This video shows how I am controlling turnouts with servo motors connected to a NodeMCU ESP8266 which is similar to Arduino devices.
Turnouts are controlled using JMRI which means you can just tap a layout diagram on your phone to throw the points.
Communication between JMRI and the NodeMCU is MQTT (messaging) over TCP/IP using the NodeMCU's inbuilt WiFi so the only wires to it are DC power.
This does not use DCC. It is totally independent of track power. Although it uses JMRI, it can be used on any DC or DCC layout. It does not use DCC stationary decoders for the turnouts. Of course, you can add a DCC connection to run your trains.
Timestamps to fast forward
00:00 Into
00:37 The test track - 2 half=depth, triple length T-TRAK modules
00:55 Fitting a servo
01:37 The NodeMCU - the brains driving the motors
04:01 About MQTT
05:59 Getting it working with JMRI
08:56 MQTT Explorer - watching the messages
11:51 Wrap up - what you get for less than $20
Equipment:
- 9g servo motors - NodeMCU ESP8266 controller, now superseded by ESP32
- PCA9685 16 channel PWM servo controller
- SPDT microswitches (for frog polarity)
- servo mounting bracket - I've designed and 3D printed my own
- 5V and 6V power supplies. You can probably use one power supply though the servos create "noise" on the power which may impact the NodeMCU. You can smooth the power with a capacitor but "best practice" is to use separate power supplies.
Software:
- JMRI. Note: At the time of creating this video, JMRI (version 4.19) on Windows computers requires JMRI to be run as administrator for the MQTT connection to be established. I normally use Linux systems so haven't had that issue.
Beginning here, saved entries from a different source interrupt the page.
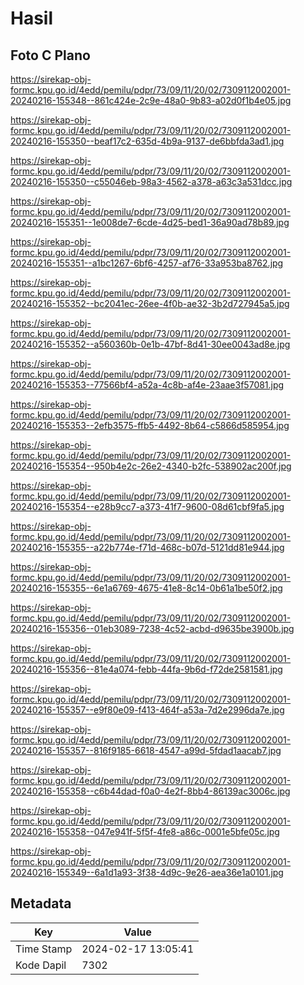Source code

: # Hasil

## Foto C Plano

https://sirekap-obj-formc.kpu.go.id/4edd/pemilu/pdpr/73/09/11/20/02/7309112002001-20240216-155348--861c424e-2c9e-48a0-9b83-a02d0f1b4e05.jpg

https://sirekap-obj-formc.kpu.go.id/4edd/pemilu/pdpr/73/09/11/20/02/7309112002001-20240216-155350--beaf17c2-635d-4b9a-9137-de6bbfda3ad1.jpg

https://sirekap-obj-formc.kpu.go.id/4edd/pemilu/pdpr/73/09/11/20/02/7309112002001-20240216-155350--c55046eb-98a3-4562-a378-a63c3a531dcc.jpg

https://sirekap-obj-formc.kpu.go.id/4edd/pemilu/pdpr/73/09/11/20/02/7309112002001-20240216-155351--1e008de7-6cde-4d25-bed1-36a90ad78b89.jpg

https://sirekap-obj-formc.kpu.go.id/4edd/pemilu/pdpr/73/09/11/20/02/7309112002001-20240216-155351--a1bc1267-6bf6-4257-af76-33a953ba8762.jpg

https://sirekap-obj-formc.kpu.go.id/4edd/pemilu/pdpr/73/09/11/20/02/7309112002001-20240216-155352--bc2041ec-26ee-4f0b-ae32-3b2d727945a5.jpg

https://sirekap-obj-formc.kpu.go.id/4edd/pemilu/pdpr/73/09/11/20/02/7309112002001-20240216-155352--a560360b-0e1b-47bf-8d41-30ee0043ad8e.jpg

https://sirekap-obj-formc.kpu.go.id/4edd/pemilu/pdpr/73/09/11/20/02/7309112002001-20240216-155353--77566bf4-a52a-4c8b-af4e-23aae3f57081.jpg

https://sirekap-obj-formc.kpu.go.id/4edd/pemilu/pdpr/73/09/11/20/02/7309112002001-20240216-155353--2efb3575-ffb5-4492-8b64-c5866d585954.jpg

https://sirekap-obj-formc.kpu.go.id/4edd/pemilu/pdpr/73/09/11/20/02/7309112002001-20240216-155354--950b4e2c-26e2-4340-b2fc-538902ac200f.jpg

https://sirekap-obj-formc.kpu.go.id/4edd/pemilu/pdpr/73/09/11/20/02/7309112002001-20240216-155354--e28b9cc7-a373-41f7-9600-08d61cbf9fa5.jpg

https://sirekap-obj-formc.kpu.go.id/4edd/pemilu/pdpr/73/09/11/20/02/7309112002001-20240216-155355--a22b774e-f71d-468c-b07d-5121dd81e944.jpg

https://sirekap-obj-formc.kpu.go.id/4edd/pemilu/pdpr/73/09/11/20/02/7309112002001-20240216-155355--6e1a6769-4675-41e8-8c14-0b61a1be50f2.jpg

https://sirekap-obj-formc.kpu.go.id/4edd/pemilu/pdpr/73/09/11/20/02/7309112002001-20240216-155356--01eb3089-7238-4c52-acbd-d9635be3900b.jpg

https://sirekap-obj-formc.kpu.go.id/4edd/pemilu/pdpr/73/09/11/20/02/7309112002001-20240216-155356--81e4a074-febb-44fa-9b6d-f72de2581581.jpg

https://sirekap-obj-formc.kpu.go.id/4edd/pemilu/pdpr/73/09/11/20/02/7309112002001-20240216-155357--e9f80e09-f413-464f-a53a-7d2e2996da7e.jpg

https://sirekap-obj-formc.kpu.go.id/4edd/pemilu/pdpr/73/09/11/20/02/7309112002001-20240216-155357--816f9185-6618-4547-a99d-5fdad1aacab7.jpg

https://sirekap-obj-formc.kpu.go.id/4edd/pemilu/pdpr/73/09/11/20/02/7309112002001-20240216-155358--c6b44dad-f0a0-4e2f-8bb4-86139ac3006c.jpg

https://sirekap-obj-formc.kpu.go.id/4edd/pemilu/pdpr/73/09/11/20/02/7309112002001-20240216-155358--047e941f-5f5f-4fe8-a86c-0001e5bfe05c.jpg

https://sirekap-obj-formc.kpu.go.id/4edd/pemilu/pdpr/73/09/11/20/02/7309112002001-20240216-155349--6a1d1a93-3f38-4d9c-9e26-aea36e1a0101.jpg


## Metadata

| Key        | Value               |
| ---------- | ------------------- |
| Time Stamp | 2024-02-17 13:05:41 |
| Kode Dapil | 7302                |



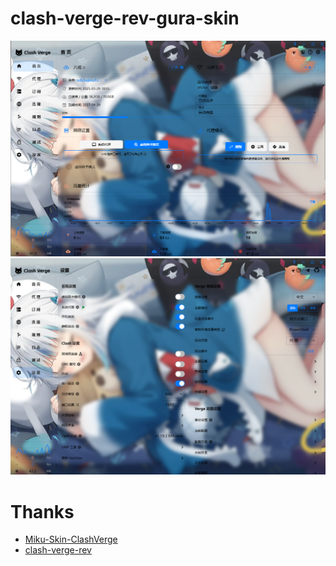 # clash-verge-rev-gura-skin 

![截图](./screenshots/index.png)  
![截图](./screenshots/setting.png)

# Thanks
* [Miku-Skin-ClashVerge](https://github.com/Duke486/Miku-Skin-ClashVerge)
* [clash-verge-rev](https://github.com/clash-verge-rev/clash-verge-rev)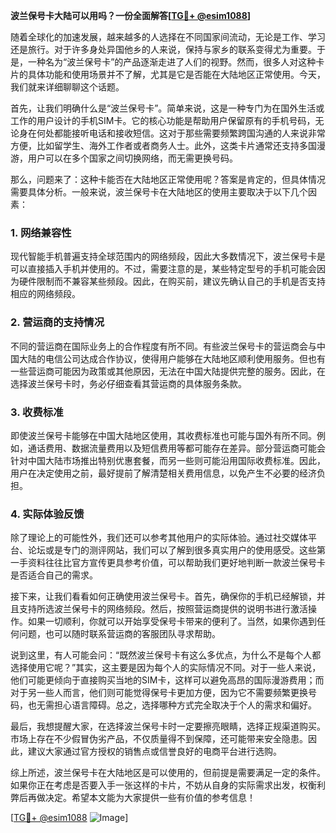 **波兰保号卡大陆可以用吗？一份全面解答[[TG💪+ @esim1088](https://t.me/s/esim1088)]**

随着全球化的加速发展，越来越多的人选择在不同国家间流动，无论是工作、学习还是旅行。对于许多身处异国他乡的人来说，保持与家乡的联系变得尤为重要。于是，一种名为“波兰保号卡”的产品逐渐走进了人们的视野。然而，很多人对这种卡片的具体功能和使用场景并不了解，尤其是它是否能在大陆地区正常使用。今天，我们就来详细聊聊这个话题。

首先，让我们明确什么是“波兰保号卡”。简单来说，这是一种专门为在国外生活或工作的用户设计的手机SIM卡。它的核心功能是帮助用户保留原有的手机号码，无论身在何处都能接听电话和接收短信。这对于那些需要频繁跨国沟通的人来说非常方便，比如留学生、海外工作者或者商务人士。此外，这类卡片通常还支持多国漫游，用户可以在多个国家之间切换网络，而无需更换号码。

那么，问题来了：这种卡能否在大陆地区正常使用呢？答案是肯定的，但具体情况需要具体分析。一般来说，波兰保号卡在大陆地区的使用主要取决于以下几个因素：

### **1. 网络兼容性**
现代智能手机普遍支持全球范围内的网络频段，因此大多数情况下，波兰保号卡是可以直接插入手机并使用的。不过，需要注意的是，某些特定型号的手机可能会因为硬件限制而不兼容某些频段。因此，在购买前，建议先确认自己的手机是否支持相应的网络频段。

### **2. 营运商的支持情况**
不同的营运商在国际业务上的合作程度有所不同。有些波兰保号卡的营运商会与中国大陆的电信公司达成合作协议，使得用户能够在大陆地区顺利使用服务。但也有一些营运商可能因为政策或其他原因，无法在中国大陆提供完整的服务。因此，在选择波兰保号卡时，务必仔细查看其营运商的具体服务条款。

### **3. 收费标准**
即使波兰保号卡能够在中国大陆地区使用，其收费标准也可能与国外有所不同。例如，通话费用、数据流量费用以及短信费用等都可能存在差异。部分营运商可能会针对中国大陆市场推出特别优惠套餐，而另一些则可能沿用国际收费标准。因此，用户在决定使用之前，最好提前了解清楚相关费用信息，以免产生不必要的经济负担。

### **4. 实际体验反馈**
除了理论上的可能性外，我们还可以参考其他用户的实际体验。通过社交媒体平台、论坛或是专门的测评网站，我们可以了解到很多真实用户的使用感受。这些第一手资料往往比官方宣传更具参考价值，可以帮助我们更好地判断一款波兰保号卡是否适合自己的需求。

接下来，让我们看看如何正确使用波兰保号卡。首先，确保你的手机已经解锁，并且支持所选波兰保号卡的网络频段。然后，按照营运商提供的说明书进行激活操作。如果一切顺利，你就可以开始享受保号卡带来的便利了。当然，如果你遇到任何问题，也可以随时联系营运商的客服团队寻求帮助。

说到这里，有人可能会问：“既然波兰保号卡有这么多优点，为什么不是每个人都选择使用它呢？”其实，这主要是因为每个人的实际情况不同。对于一些人来说，他们可能更倾向于直接购买当地的SIM卡，这样可以避免高昂的国际漫游费用；而对于另一些人而言，他们则可能觉得保号卡更加方便，因为它不需要频繁更换号码，也无需担心语言障碍。总之，选择哪种方式完全取决于个人的需求和偏好。

最后，我想提醒大家，在选择波兰保号卡时一定要擦亮眼睛，选择正规渠道购买。市场上存在不少假冒伪劣产品，不仅质量得不到保障，还可能带来安全隐患。因此，建议大家通过官方授权的销售点或信誉良好的电商平台进行选购。

综上所述，波兰保号卡在大陆地区是可以使用的，但前提是需要满足一定的条件。如果你正在考虑是否要入手一张这样的卡片，不妨从自身的实际需求出发，权衡利弊后再做决定。希望本文能为大家提供一些有价值的参考信息！

[[TG💪+ @esim1088](https://t.me/s/esim1088) ![Image](https://i.postimg.cc/4NQfJmqS/Snipaste-2025-05-13-00-14-12.png)]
- MQTT broker. I use and recommend Mosquitto, This can run on the same computer as JMRI or any other of your choice. It is a light weight messaging system so will happily coexist with JMRI
- Sketch for the NodeMCU.
The test track being used has 5 Peco electrofrog turnouts with Peco flex track. The base is two triple length, half depth T-TRAK modules, hence the short lengths of Kato Unitrack at the ends. I have run big locos with 60ft container wagons and little shunters (switchers) with underweight 4 wheelers through all these turnouts with all going very smoothly through. So that's a gold star for the test, now to progress to my main yard.
The set up as demonstrated costs about $17 Australian or about $3.50 per turnout which includes the servo motor, microswitch and the controller boards. I have not included the cost of power supplies because there are many way of doing this and each person's situation is different.
I use a 12VDC power bus with a cheap buck converter to drop this down to 6VDC for powering the servo controller and servo motors. I use a separate 5VDC power supply for the NodeMCU. If you have a big demand for DC power, using a computer power supply is worth considering to give you several different voltages and lots of amps.
I give a big thank you to Speed Muller for his guidance through this. It is not my invention.